Explain briefly why a pole in the reflection amplitude $r(k)$ at $k=i \kappa$ with $\kappa>0$ corresponds to the existence of a stable bound state in this potential. Indicate why a pole in $r(k)$ just below the real $k$-axis, at $k=k_{0}-i \rho$ with $k_{0} \gg \rho>0$, corresponds to a quasi-stable bound state. Find an approximate expression for the lifetime $\tau$ of such a quasi-stable state.

Now suppose that

$$V(x)= \begin{cases}\left(\hbar^{2} U / 2 m\right) \delta(x+a) & \text { for } x<0 \\ \infty & \text { for } x>0\end{cases}$$

where $U>0$ and $a>0$ are constants. Compute the reflection amplitude $r(k)$ in this case and deduce that there are quasi-stable bound states if $U$ is large.
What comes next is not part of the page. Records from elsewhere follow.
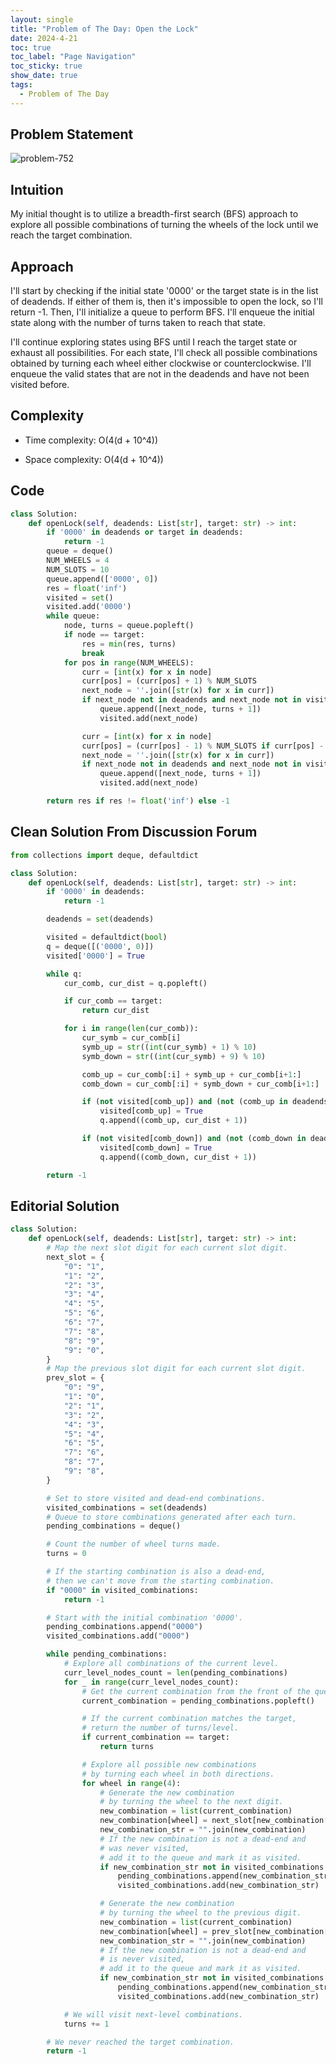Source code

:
 ```yaml
---
layout: single
title: "Problem of The Day: Open the Lock"
date: 2024-4-21
toc: true
toc_label: "Page Navigation"
toc_sticky: true
show_date: true
tags:
  - Problem of The Day
---
```


## Problem Statement

![problem-752](/assets/images/2024-04-21_21-39-17-problem-752.png)

## Intuition

My initial thought is to utilize a breadth-first search (BFS) approach to explore all possible combinations of turning the wheels of the lock until we reach the target combination.

## Approach

I'll start by checking if the initial state '0000' or the target state is in the list of deadends. If either of them is, then it's impossible to open the lock, so I'll return -1. Then, I'll initialize a queue to perform BFS. I'll enqueue the initial state along with the number of turns taken to reach that state.

I'll continue exploring states using BFS until I reach the target state or exhaust all possibilities. For each state, I'll check all possible combinations obtained by turning each wheel either clockwise or counterclockwise. I'll enqueue the valid states that are not in the deadends and have not been visited before.

## Complexity

- Time complexity:
  O(4(d + 10^4))

- Space complexity:
  O(4(d + 10^4))

## Code

```python
class Solution:
    def openLock(self, deadends: List[str], target: str) -> int:
        if '0000' in deadends or target in deadends:
            return -1
        queue = deque()
        NUM_WHEELS = 4
        NUM_SLOTS = 10
        queue.append(['0000', 0])
        res = float('inf')
        visited = set()
        visited.add('0000')
        while queue:
            node, turns = queue.popleft()
            if node == target:
                res = min(res, turns)
                break
            for pos in range(NUM_WHEELS):
                curr = [int(x) for x in node]
                curr[pos] = (curr[pos] + 1) % NUM_SLOTS
                next_node = ''.join([str(x) for x in curr])
                if next_node not in deadends and next_node not in visited:
                    queue.append([next_node, turns + 1])
                    visited.add(next_node)

                curr = [int(x) for x in node]
                curr[pos] = (curr[pos] - 1) % NUM_SLOTS if curr[pos] - 1 >= 0 else NUM_SLOTS - 1
                next_node = ''.join([str(x) for x in curr])
                if next_node not in deadends and next_node not in visited:
                    queue.append([next_node, turns + 1])
                    visited.add(next_node)

        return res if res != float('inf') else -1


```

## Clean Solution From Discussion Forum

```python
from collections import deque, defaultdict

class Solution:
    def openLock(self, deadends: List[str], target: str) -> int:
        if '0000' in deadends:
            return -1

        deadends = set(deadends)

        visited = defaultdict(bool)
        q = deque([('0000', 0)])
        visited['0000'] = True

        while q:
            cur_comb, cur_dist = q.popleft()

            if cur_comb == target:
                return cur_dist

            for i in range(len(cur_comb)):
                cur_symb = cur_comb[i]
                symb_up = str((int(cur_symb) + 1) % 10)
                symb_down = str((int(cur_symb) + 9) % 10)

                comb_up = cur_comb[:i] + symb_up + cur_comb[i+1:]
                comb_down = cur_comb[:i] + symb_down + cur_comb[i+1:]

                if (not visited[comb_up]) and (not (comb_up in deadends)):
                    visited[comb_up] = True
                    q.append((comb_up, cur_dist + 1))

                if (not visited[comb_down]) and (not (comb_down in deadends)):
                    visited[comb_down] = True
                    q.append((comb_down, cur_dist + 1))

        return -1
```

## Editorial Solution

```python
class Solution:
    def openLock(self, deadends: List[str], target: str) -> int:
        # Map the next slot digit for each current slot digit.
        next_slot = {
            "0": "1",
            "1": "2",
            "2": "3",
            "3": "4",
            "4": "5",
            "5": "6",
            "6": "7",
            "7": "8",
            "8": "9",
            "9": "0",
        }
        # Map the previous slot digit for each current slot digit.
        prev_slot = {
            "0": "9",
            "1": "0",
            "2": "1",
            "3": "2",
            "4": "3",
            "5": "4",
            "6": "5",
            "7": "6",
            "8": "7",
            "9": "8",
        }

        # Set to store visited and dead-end combinations.
        visited_combinations = set(deadends)
        # Queue to store combinations generated after each turn.
        pending_combinations = deque()

        # Count the number of wheel turns made.
        turns = 0

        # If the starting combination is also a dead-end,
        # then we can't move from the starting combination.
        if "0000" in visited_combinations:
            return -1

        # Start with the initial combination '0000'.
        pending_combinations.append("0000")
        visited_combinations.add("0000")

        while pending_combinations:
            # Explore all combinations of the current level.
            curr_level_nodes_count = len(pending_combinations)
            for _ in range(curr_level_nodes_count):
                # Get the current combination from the front of the queue.
                current_combination = pending_combinations.popleft()

                # If the current combination matches the target,
                # return the number of turns/level.
                if current_combination == target:
                    return turns

                # Explore all possible new combinations
                # by turning each wheel in both directions.
                for wheel in range(4):
                    # Generate the new combination
                    # by turning the wheel to the next digit.
                    new_combination = list(current_combination)
                    new_combination[wheel] = next_slot[new_combination[wheel]]
                    new_combination_str = "".join(new_combination)
                    # If the new combination is not a dead-end and
                    # was never visited,
                    # add it to the queue and mark it as visited.
                    if new_combination_str not in visited_combinations:
                        pending_combinations.append(new_combination_str)
                        visited_combinations.add(new_combination_str)

                    # Generate the new combination
                    # by turning the wheel to the previous digit.
                    new_combination = list(current_combination)
                    new_combination[wheel] = prev_slot[new_combination[wheel]]
                    new_combination_str = "".join(new_combination)
                    # If the new combination is not a dead-end and
                    # is never visited,
                    # add it to the queue and mark it as visited.
                    if new_combination_str not in visited_combinations:
                        pending_combinations.append(new_combination_str)
                        visited_combinations.add(new_combination_str)

            # We will visit next-level combinations.
            turns += 1

        # We never reached the target combination.
        return -1
```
Give expressions for the wavefunctions and energies of these states and compute their lifetimes, working to leading non-vanishing order in $1 / U$ for each expression.

[ You may assume $\psi=0$ for $x \geqslant 0$ and $\lim _{\epsilon \rightarrow 0+}\left\{\psi^{\prime}(-a+\epsilon)-\psi^{\prime}(-a-\epsilon)\right\}=U \psi(-a)$.]